No fraud appears in the record.
The relationship of Mr. Stansbury and Mr. Anderson Sr. was more in the nature of business men engaged in a joint venture than that of attorney and client. And in any event the record does not establish that there was any fiduciary relation between Mr. Stansbury and the Anderson heirs.
Plaintiffs were fully advised by Mr. Stansbury of their right to participate in keeping the permit in force, and in the renewal of the lease; and of the contribution which they would have to make to do so. In fact he urged them to go along with the other permittees. They did not see fit to go on, and declined to pay any part of the necessary expenses.
They waited for a little over two years before sending their disclaimer to Mr. Stansbury. During this time it was only by the efforts of Mr. Stansbury and his associates that the permit was kept alive at all. The conduct of the heirs and their formal written disclaimer evidence the termination of their interest in the permit when it had little if any value. The heirs were through with it and with the obligations and were quite willing that someone else should go on with it. The second instrument, the disclaimer and assignment, does no more than the first one.

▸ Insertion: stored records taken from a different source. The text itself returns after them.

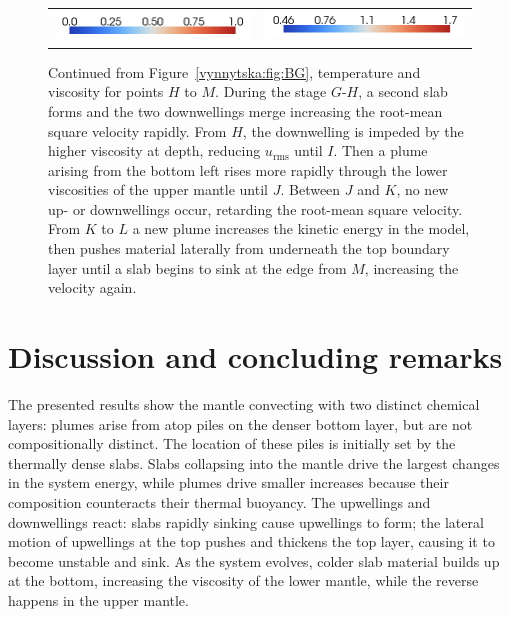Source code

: \begin{figure}
\begin{center}
\begin{tabular}{c r}
\includegraphics[width=0.45\columnwidth]{chapters/vynnytska/png/tmleg.png} &
\includegraphics[width=0.45\columnwidth]{chapters/vynnytska/png/visleg.png}
\end{tabular}
\end{center}
\caption{Continued from Figure~\ref{vynnytska:fig:BG}, temperature and
  viscosity for points $H$ to $M$. During the stage $G$-$H$, a second
  slab forms and the two downwellings merge increasing the root-mean
  square velocity rapidly. From $H$, the downwelling is impeded by the
  higher viscosity at depth, reducing $u_{\mathrm{rms}}$ until $I$. Then a
  plume arising from the bottom left rises more rapidly through the
  lower viscosities of the upper mantle until $J$. Between $J$ and
  $K$, no new up- or downwellings occur, retarding the root-mean
  square velocity. From $K$ to $L$ a new plume increases the kinetic
  energy in the model, then pushes material laterally from underneath
  the top boundary layer until a slab begins to sink at the edge from
  $M$, increasing the velocity again.}
\label{vynnytska:fig:HM}
\end{figure}


\section{Discussion and concluding remarks}

The presented results show the mantle convecting with two distinct
chemical layers: plumes arise from atop piles on the denser bottom layer,
but are not compositionally distinct. The location of these piles is
initially set by the thermally dense slabs. Slabs collapsing into the
mantle drive the largest changes in the system energy, while plumes
drive smaller increases because their composition counteracts their
thermal buoyancy. The upwellings and downwellings react: slabs rapidly
sinking cause upwellings to form; the lateral motion of upwellings at
the top pushes and thickens the top layer, causing it to become unstable
and sink. As the system evolves, colder slab material builds up at the
bottom, increasing the viscosity of the lower mantle, while the reverse
happens in the upper mantle.

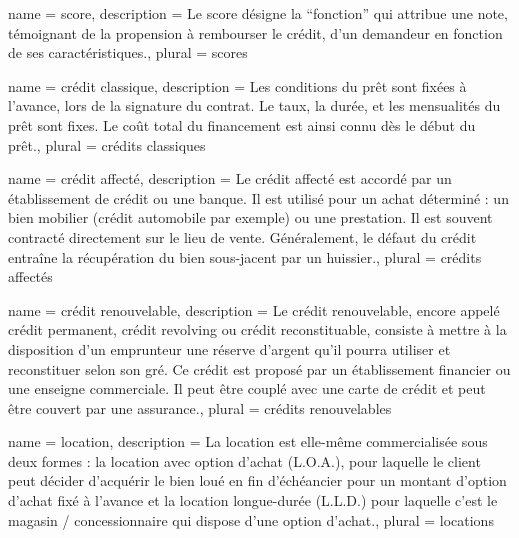 








{
	name = score,
	description = {Le score désigne la ``fonction'' qui attribue une note, témoignant de la propension à rembourser le crédit, d'un demandeur en fonction de ses caractéristiques.},
	plural = scores
}



{
	name = crédit classique,
	description = {Les conditions du prêt sont fixées à l’avance, lors de la signature du contrat. Le taux, la durée, et les mensualités du prêt sont fixes. Le coût total du financement est ainsi connu dès le début du prêt.},
	plural = crédits classiques
}

{
	name = crédit affecté,
	description = {Le crédit affecté est accordé par un établissement de crédit ou une banque. Il est utilisé pour un achat déterminé : un bien mobilier (crédit automobile par exemple) ou une prestation. Il est souvent contracté directement sur le lieu de vente. Généralement, le défaut du crédit entraîne la récupération du bien sous-jacent par un huissier.},
	plural = crédits affectés
}

{
	name = crédit renouvelable,
	description = {Le crédit renouvelable, encore appelé crédit permanent, crédit revolving ou crédit reconstituable, consiste à mettre à la disposition d'un emprunteur une réserve d'argent qu'il pourra utiliser et reconstituer selon son gré. Ce crédit est proposé par un établissement financier ou une enseigne commerciale. Il peut être couplé avec une carte de crédit et peut être couvert par une assurance.},
	plural = crédits renouvelables
}

{
	name = location,
	description = {La location est elle-même commercialisée sous deux formes : la location avec option d'achat (L.O.A.), pour laquelle le client peut décider d'acquérir le bien loué en fin d'échéancier pour un montant d'option d'achat fixé à l'avance et la location longue-durée (L.L.D.) pour laquelle c'est le magasin / concessionnaire qui dispose d'une option d'achat.},
	plural = locations
}

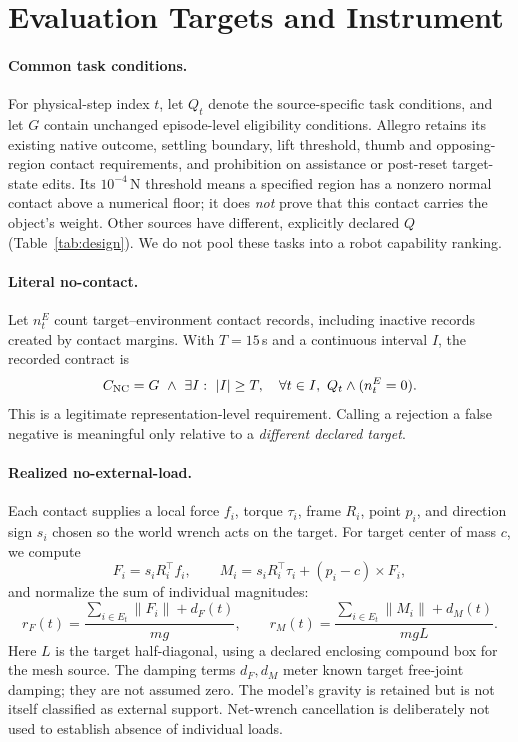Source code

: \section{Evaluation Targets and Instrument}
\label{sec:contracts}
\paragraph{Common task conditions.}
For physical-step index $t$, let $Q_t$ denote the source-specific task
conditions, and let $G$ contain unchanged episode-level eligibility conditions.
Allegro retains its existing native outcome, settling boundary, lift threshold,
thumb and opposing-region contact requirements, and prohibition on assistance
or post-reset target-state edits. Its $10^{-4}$\,N threshold means a specified
region has a nonzero normal contact above a numerical floor; it does \emph{not}
prove that this contact carries the object's weight. Other sources have
different, explicitly declared $Q$ (Table~\ref{tab:design}). We do not pool these
tasks into a robot capability ranking.

\paragraph{Literal no-contact.}
Let $n_t^E$ count target--environment contact records, including inactive
records created by contact margins. With $T=15$\,s and a continuous interval
$I$, the recorded contract is
\begin{equation}
 \NC = G\ \wedge\ \exists I:\ |I|\ge T,\quad
 \forall t\in I,\ Q_t\wedge(n_t^E=0).
\end{equation}
This is a legitimate representation-level requirement. Calling a rejection a
false negative is meaningful only relative to a \emph{different declared target}.

\paragraph{Realized no-external-load.}
Each contact supplies a local force $f_i$, torque $\tau_i$, frame $R_i$, point
$p_i$, and direction sign $s_i$ chosen so the world wrench acts on the target.
For target center of mass $c$, we compute
\begin{equation}
 F_i=s_iR_i^\top f_i,\qquad
 M_i=s_iR_i^\top\tau_i+(p_i-c)\times F_i,
\end{equation}
and normalize the sum of individual magnitudes:
\begin{equation}
 r_F(t)=\frac{\sum_{i\in E_t}\|F_i\|+d_F(t)}{mg},\qquad
 r_M(t)=\frac{\sum_{i\in E_t}\|M_i\|+d_M(t)}{mgL}.
\label{eq:load}
\end{equation}
Here $L$ is the target half-diagonal, using a declared enclosing compound box
for the mesh source. The damping terms $d_F,d_M$ meter known target free-joint
damping; they are not assumed zero. The model's gravity is retained but is not
itself classified as external support. Net-wrench cancellation is deliberately
not used to establish absence of individual loads.

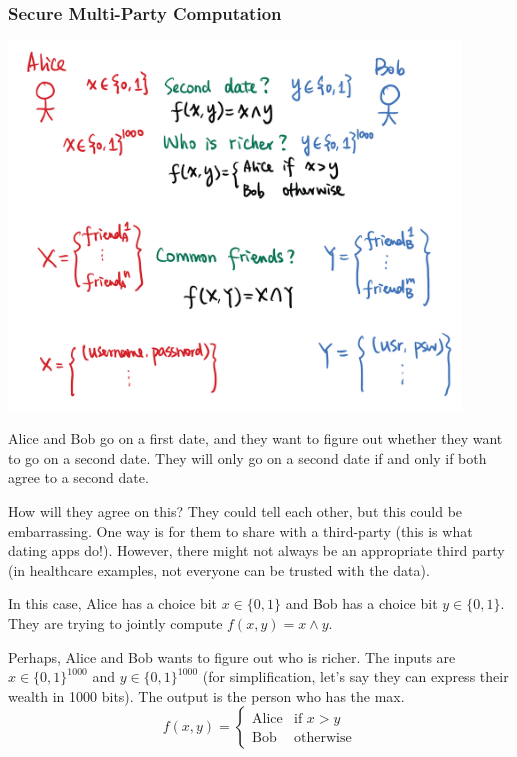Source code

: \subsubsection{Secure Multi-Party Computation}
\begin{center}
    \includegraphics[width=0.9\textwidth]{images/2023-01-26/secure_mpc.png}
\end{center}

\begin{example*}
    Alice and Bob go on a first date, and they want to figure out whether they want to go on a second date. They will only go on a second date if and only if both agree to a second date.

    How will they agree on this? They could tell each other, but this could be embarrassing. One way is for them to share with a third-party (this is what dating apps do!). However, there might not always be an appropriate third party (in healthcare examples, not everyone can be trusted with the data).

    In this case, Alice has a choice bit $x\in\{0, 1\}$ and Bob has a choice bit $y\in\{0, 1\}$. They are trying to jointly compute $f(x, y) = x\land y$.
\end{example*}

\begin{example*}
    Perhaps, Alice and Bob wants to figure out who is richer. The inputs are $x\in\{0, 1\}^{1000}$ and $y\in\{0, 1\}^{1000}$ (for simplification, let's say they can express their wealth in 1000 bits). The output is the person who has the max.
    \[f(x, y) = \begin{cases}
            \text{Alice} & \text{if }x > y  \\
            \text{Bob}   & \text{otherwise}
        \end{cases}\]
\end{example*}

As Mr. Presiding Justice Shinn so aptly said in Gillan v. Stansbury, supra, 97 Cal.App.2d 502, 511, 217 P.2d 1016, 1022: 'One who has had a fair and equal opportunity with his associates to act with them and who refuses to do so, but 'sits tight' waiting for the others to pull the chestnuts out of the fire, has no grounds for complaint if the efforts put forth by his associates fail, and he is left out of a new undertaking which they are obliged to launch. The purchase of the lease and undertaking to operate the property was a distinctly new enterprise and not a mere continuation of the original one.'
The alleged agreement offered in evidence, if true, is barred by the statute of frauds, no memorandum of its terms having been prepared or subscribed by the parties. Objections to testimony relative thereto were properly sustained. Sec. 1973, Code Civ.Proc. Subd. 4. The rights asserted were incorporeal interests in real property. See La Laguna Ranch Co. v. Dodge, 18 Cal.2d 132, 114 P.2d 351, 135 A.L.R. 546.
The first instrument, the disclaimer, being valid and binding, there is no need to discuss principles of equitable estoppel which plaintiffs assert should be applied to the execution and delivery of the second instrument, the disclaimer and assignment. As stated, the rights of plaintiffs in the permit terminated with the first disclaimer.
There is no proof of part performance or of any conduct of defendants after delivery of the first disclaimer that would support a decree imposing a constructive or resulting trust in favor of plaintiffs. See Denio v. Brennecke, 6 Cal.App.2d 678, 45 P.2d 229.
The judgment is affirmed.
WHITE, P. J., and DORAN, J., concur. --------------- * Subsequent opinion 242 P.2d 305.